Exercise prompt:
Filter this listing down to the lines that contain the word "first", and copy them.

Data for this exercise:
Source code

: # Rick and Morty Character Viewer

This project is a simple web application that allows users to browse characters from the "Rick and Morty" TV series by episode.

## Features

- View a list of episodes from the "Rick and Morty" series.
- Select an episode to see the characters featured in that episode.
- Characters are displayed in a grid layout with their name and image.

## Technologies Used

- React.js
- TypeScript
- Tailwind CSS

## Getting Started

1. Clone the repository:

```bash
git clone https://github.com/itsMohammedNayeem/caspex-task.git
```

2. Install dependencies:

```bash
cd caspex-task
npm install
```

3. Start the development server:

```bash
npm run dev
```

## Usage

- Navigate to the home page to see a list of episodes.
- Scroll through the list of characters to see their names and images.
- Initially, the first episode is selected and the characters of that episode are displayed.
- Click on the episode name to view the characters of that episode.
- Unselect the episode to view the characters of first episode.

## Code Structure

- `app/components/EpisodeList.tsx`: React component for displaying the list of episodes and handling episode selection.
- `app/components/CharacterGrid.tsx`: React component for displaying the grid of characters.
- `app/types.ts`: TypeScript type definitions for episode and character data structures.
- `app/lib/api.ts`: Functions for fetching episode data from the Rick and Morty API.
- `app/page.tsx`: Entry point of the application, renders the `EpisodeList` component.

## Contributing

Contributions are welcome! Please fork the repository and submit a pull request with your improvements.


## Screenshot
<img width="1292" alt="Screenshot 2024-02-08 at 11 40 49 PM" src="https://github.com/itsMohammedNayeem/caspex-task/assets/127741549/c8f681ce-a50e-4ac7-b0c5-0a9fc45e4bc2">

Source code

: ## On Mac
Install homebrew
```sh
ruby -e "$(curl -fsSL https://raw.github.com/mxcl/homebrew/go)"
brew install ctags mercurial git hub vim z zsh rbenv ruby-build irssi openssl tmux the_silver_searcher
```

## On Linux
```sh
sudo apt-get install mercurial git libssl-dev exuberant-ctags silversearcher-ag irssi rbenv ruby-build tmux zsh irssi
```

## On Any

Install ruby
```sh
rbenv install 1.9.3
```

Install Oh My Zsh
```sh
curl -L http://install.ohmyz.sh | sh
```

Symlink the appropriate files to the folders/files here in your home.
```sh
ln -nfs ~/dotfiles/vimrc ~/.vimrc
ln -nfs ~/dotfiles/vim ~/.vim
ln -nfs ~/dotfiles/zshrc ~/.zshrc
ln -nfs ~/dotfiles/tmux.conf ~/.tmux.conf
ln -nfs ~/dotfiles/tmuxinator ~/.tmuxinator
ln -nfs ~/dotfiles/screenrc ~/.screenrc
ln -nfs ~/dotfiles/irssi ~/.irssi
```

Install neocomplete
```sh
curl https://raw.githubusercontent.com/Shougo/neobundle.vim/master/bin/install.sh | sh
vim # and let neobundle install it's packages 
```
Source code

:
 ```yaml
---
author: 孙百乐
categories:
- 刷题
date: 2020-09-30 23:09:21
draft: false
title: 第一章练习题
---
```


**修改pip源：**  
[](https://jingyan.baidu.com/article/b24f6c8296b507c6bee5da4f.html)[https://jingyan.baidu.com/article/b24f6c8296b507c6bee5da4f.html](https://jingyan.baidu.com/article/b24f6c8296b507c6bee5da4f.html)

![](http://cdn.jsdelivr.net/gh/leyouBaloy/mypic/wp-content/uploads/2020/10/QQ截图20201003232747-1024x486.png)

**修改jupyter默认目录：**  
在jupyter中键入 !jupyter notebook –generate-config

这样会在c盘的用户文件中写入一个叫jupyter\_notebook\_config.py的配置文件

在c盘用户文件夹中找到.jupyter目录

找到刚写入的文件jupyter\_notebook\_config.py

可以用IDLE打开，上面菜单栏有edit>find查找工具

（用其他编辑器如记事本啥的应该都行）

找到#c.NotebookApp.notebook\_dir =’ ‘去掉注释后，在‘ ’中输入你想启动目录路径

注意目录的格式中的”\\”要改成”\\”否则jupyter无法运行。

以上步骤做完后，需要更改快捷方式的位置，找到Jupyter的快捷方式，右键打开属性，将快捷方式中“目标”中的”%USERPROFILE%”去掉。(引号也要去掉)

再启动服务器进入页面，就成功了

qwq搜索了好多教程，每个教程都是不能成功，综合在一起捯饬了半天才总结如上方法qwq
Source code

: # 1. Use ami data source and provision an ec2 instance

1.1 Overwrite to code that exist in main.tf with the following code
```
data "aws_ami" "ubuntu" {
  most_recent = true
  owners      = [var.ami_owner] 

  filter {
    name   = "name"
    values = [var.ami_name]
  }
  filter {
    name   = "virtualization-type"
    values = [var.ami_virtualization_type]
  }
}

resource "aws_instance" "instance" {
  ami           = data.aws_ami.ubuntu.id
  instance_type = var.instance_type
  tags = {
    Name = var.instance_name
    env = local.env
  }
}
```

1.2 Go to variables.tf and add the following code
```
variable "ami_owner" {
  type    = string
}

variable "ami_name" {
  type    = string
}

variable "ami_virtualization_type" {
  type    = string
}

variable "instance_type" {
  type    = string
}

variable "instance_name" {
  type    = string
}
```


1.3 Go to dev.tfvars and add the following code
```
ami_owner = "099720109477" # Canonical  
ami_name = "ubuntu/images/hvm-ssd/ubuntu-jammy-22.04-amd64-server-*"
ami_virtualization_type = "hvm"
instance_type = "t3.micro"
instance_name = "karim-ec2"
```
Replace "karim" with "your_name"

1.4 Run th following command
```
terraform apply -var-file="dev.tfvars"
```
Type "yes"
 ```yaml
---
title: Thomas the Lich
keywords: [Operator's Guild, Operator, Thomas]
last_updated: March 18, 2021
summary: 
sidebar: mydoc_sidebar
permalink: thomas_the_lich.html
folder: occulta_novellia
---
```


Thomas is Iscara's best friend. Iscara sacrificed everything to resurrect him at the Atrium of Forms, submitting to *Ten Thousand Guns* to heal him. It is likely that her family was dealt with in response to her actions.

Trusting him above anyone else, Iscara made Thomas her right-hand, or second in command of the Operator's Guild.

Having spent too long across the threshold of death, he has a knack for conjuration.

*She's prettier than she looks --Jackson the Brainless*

---

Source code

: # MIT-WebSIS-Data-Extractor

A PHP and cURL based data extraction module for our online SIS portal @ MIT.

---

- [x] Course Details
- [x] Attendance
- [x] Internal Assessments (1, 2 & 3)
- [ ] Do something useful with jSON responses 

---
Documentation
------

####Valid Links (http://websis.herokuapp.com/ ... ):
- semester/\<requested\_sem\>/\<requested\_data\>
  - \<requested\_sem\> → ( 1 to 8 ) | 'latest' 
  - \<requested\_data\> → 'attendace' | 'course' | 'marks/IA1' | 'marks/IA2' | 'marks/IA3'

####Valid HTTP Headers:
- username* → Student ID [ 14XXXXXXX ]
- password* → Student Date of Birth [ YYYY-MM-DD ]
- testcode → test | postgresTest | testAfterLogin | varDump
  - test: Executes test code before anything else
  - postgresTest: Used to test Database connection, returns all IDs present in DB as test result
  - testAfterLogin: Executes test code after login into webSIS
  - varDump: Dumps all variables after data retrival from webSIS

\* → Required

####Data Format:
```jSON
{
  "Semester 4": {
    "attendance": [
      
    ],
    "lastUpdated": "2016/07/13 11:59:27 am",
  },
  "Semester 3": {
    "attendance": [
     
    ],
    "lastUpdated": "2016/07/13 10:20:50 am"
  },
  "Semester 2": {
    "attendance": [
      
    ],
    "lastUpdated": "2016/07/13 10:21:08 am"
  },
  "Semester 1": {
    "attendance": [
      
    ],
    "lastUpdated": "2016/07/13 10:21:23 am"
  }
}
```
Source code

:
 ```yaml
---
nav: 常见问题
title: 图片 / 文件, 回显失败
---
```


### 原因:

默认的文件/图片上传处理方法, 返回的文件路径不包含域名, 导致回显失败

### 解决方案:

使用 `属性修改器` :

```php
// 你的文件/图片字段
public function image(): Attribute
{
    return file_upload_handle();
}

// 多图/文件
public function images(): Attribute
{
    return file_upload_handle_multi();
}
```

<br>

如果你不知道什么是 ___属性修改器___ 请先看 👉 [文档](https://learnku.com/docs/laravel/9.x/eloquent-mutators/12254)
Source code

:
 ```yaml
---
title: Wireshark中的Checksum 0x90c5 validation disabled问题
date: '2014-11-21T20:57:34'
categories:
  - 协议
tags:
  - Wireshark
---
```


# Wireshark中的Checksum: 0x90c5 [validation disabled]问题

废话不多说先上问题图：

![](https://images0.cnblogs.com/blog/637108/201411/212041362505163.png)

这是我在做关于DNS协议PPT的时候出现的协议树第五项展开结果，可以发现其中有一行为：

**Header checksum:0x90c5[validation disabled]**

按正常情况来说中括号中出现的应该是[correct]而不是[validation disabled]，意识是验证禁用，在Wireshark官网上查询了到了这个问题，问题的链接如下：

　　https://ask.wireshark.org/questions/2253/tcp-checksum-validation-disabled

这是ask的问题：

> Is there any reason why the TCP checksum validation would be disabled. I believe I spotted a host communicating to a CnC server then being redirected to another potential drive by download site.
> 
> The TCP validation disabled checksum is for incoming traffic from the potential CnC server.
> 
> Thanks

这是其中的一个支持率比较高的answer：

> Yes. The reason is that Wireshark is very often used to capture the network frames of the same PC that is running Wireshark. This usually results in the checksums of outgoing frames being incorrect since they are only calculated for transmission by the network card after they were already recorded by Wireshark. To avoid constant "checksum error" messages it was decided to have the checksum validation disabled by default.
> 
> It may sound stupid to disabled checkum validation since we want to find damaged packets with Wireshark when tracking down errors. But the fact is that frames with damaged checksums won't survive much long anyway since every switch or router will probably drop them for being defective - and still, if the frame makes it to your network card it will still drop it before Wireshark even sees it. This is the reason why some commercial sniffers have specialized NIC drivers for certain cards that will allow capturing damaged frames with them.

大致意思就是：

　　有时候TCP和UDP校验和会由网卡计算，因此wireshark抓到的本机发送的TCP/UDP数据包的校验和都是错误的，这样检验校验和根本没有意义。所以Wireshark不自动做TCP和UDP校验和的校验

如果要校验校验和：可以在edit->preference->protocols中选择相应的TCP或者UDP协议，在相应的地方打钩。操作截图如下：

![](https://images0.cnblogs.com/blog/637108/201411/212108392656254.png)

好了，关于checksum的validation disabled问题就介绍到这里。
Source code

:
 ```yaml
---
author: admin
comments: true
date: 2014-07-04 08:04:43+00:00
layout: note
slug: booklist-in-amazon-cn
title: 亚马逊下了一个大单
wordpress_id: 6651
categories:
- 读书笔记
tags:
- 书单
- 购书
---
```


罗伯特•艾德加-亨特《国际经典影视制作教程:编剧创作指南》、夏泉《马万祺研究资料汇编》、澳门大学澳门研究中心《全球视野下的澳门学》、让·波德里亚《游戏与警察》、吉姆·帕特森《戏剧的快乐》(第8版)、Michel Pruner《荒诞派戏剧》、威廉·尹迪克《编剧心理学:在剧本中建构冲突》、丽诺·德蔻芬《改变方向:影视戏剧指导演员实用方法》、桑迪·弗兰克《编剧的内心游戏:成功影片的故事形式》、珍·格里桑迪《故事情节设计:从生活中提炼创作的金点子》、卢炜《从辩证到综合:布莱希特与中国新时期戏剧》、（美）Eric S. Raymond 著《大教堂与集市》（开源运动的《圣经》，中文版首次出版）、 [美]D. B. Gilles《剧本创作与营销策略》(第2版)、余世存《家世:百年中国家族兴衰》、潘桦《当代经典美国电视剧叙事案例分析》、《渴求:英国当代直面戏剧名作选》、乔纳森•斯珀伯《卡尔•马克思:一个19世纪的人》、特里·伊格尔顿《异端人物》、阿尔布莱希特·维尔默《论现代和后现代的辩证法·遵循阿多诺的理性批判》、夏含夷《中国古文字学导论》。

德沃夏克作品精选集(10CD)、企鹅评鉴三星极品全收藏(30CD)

Expected answer:
- Initially, the first episode is selected and the characters of that episode are displayed.
- Unselect the episode to view the characters of first episode.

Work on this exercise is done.